§ **Exercise objective**: Repeat the entries below exactly. Begin with the first line and end with the line that contains "4.Appropriately labels the".

**** Listed entries ****

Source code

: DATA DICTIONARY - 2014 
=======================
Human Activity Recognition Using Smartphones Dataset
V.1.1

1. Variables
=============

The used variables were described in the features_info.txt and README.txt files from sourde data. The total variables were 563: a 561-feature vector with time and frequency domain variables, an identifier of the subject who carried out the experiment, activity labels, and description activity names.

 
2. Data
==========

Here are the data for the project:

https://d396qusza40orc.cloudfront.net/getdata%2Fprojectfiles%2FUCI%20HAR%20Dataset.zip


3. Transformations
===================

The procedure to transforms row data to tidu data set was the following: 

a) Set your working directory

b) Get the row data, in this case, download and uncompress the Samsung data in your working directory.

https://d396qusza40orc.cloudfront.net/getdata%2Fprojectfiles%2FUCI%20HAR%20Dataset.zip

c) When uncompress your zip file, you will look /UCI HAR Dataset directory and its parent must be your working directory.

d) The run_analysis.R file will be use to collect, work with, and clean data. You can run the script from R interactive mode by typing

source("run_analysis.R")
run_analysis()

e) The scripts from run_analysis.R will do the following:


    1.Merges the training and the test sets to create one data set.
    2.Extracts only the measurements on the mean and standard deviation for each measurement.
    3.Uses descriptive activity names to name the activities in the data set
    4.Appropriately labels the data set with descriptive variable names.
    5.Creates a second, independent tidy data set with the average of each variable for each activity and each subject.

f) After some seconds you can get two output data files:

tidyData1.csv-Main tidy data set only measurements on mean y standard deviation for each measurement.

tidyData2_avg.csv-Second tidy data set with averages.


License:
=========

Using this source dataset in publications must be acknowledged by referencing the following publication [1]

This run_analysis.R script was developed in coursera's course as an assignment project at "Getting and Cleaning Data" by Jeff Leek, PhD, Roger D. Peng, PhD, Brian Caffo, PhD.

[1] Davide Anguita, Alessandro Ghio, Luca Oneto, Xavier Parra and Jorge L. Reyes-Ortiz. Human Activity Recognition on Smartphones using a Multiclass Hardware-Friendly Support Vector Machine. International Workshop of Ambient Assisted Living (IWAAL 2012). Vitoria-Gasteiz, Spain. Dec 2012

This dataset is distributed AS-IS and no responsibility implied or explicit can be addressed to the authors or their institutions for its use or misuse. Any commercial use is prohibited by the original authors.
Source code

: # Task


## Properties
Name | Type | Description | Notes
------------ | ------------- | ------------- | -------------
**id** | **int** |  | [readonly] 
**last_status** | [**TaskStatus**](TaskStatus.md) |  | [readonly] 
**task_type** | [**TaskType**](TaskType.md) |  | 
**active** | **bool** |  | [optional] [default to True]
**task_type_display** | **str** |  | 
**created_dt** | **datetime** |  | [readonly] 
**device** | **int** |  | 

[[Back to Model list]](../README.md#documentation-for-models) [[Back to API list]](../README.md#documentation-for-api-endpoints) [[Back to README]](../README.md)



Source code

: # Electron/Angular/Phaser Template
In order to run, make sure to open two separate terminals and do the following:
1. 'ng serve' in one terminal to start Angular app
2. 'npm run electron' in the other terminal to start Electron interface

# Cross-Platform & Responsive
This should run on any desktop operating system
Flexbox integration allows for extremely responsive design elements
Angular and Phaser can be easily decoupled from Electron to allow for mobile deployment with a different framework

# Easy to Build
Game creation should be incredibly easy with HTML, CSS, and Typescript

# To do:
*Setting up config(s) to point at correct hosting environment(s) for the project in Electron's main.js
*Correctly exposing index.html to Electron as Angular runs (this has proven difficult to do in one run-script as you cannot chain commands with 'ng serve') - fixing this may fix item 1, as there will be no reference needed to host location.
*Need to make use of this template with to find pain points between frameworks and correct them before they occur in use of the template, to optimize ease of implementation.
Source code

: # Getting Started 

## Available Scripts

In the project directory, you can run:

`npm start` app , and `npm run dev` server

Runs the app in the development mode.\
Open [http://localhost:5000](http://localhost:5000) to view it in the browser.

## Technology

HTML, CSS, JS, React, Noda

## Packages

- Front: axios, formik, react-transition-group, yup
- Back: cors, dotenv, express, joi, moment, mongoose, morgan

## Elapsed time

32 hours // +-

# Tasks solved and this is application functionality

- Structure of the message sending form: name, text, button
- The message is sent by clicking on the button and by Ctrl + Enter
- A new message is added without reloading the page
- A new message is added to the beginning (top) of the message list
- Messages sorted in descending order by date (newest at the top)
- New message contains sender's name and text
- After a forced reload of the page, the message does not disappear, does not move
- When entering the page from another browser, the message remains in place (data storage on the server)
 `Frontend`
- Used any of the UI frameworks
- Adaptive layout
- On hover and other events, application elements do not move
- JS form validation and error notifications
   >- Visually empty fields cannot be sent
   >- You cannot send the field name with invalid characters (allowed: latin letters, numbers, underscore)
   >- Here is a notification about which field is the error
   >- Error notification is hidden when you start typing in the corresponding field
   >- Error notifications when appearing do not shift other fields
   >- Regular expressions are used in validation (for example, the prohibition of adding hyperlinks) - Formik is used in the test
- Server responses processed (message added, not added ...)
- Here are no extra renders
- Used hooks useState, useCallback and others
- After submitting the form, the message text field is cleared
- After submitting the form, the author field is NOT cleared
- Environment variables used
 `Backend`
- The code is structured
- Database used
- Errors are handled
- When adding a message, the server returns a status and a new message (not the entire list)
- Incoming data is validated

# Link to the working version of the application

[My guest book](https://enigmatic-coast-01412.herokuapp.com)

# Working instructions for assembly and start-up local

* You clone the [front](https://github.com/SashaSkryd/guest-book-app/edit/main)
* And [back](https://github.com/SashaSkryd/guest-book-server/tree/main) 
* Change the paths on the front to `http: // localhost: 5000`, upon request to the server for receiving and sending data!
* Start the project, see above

****

§ **Final answer**:
Source code

: DATA DICTIONARY - 2014 
=======================
Human Activity Recognition Using Smartphones Dataset
V.1.1

1. Variables
=============

The used variables were described in the features_info.txt and README.txt files from sourde data. The total variables were 563: a 561-feature vector with time and frequency domain variables, an identifier of the subject who carried out the experiment, activity labels, and description activity names.

 
2. Data
==========

Here are the data for the project:

https://d396qusza40orc.cloudfront.net/getdata%2Fprojectfiles%2FUCI%20HAR%20Dataset.zip


3. Transformations
===================

The procedure to transforms row data to tidu data set was the following: 

a) Set your working directory

b) Get the row data, in this case, download and uncompress the Samsung data in your working directory.

https://d396qusza40orc.cloudfront.net/getdata%2Fprojectfiles%2FUCI%20HAR%20Dataset.zip

c) When uncompress your zip file, you will look /UCI HAR Dataset directory and its parent must be your working directory.

d) The run_analysis.R file will be use to collect, work with, and clean data. You can run the script from R interactive mode by typing

source("run_analysis.R")
run_analysis()

e) The scripts from run_analysis.R will do the following:


    1.Merges the training and the test sets to create one data set.
    2.Extracts only the measurements on the mean and standard deviation for each measurement.
    3.Uses descriptive activity names to name the activities in the data set
    4.Appropriately labels the data set with descriptive variable names.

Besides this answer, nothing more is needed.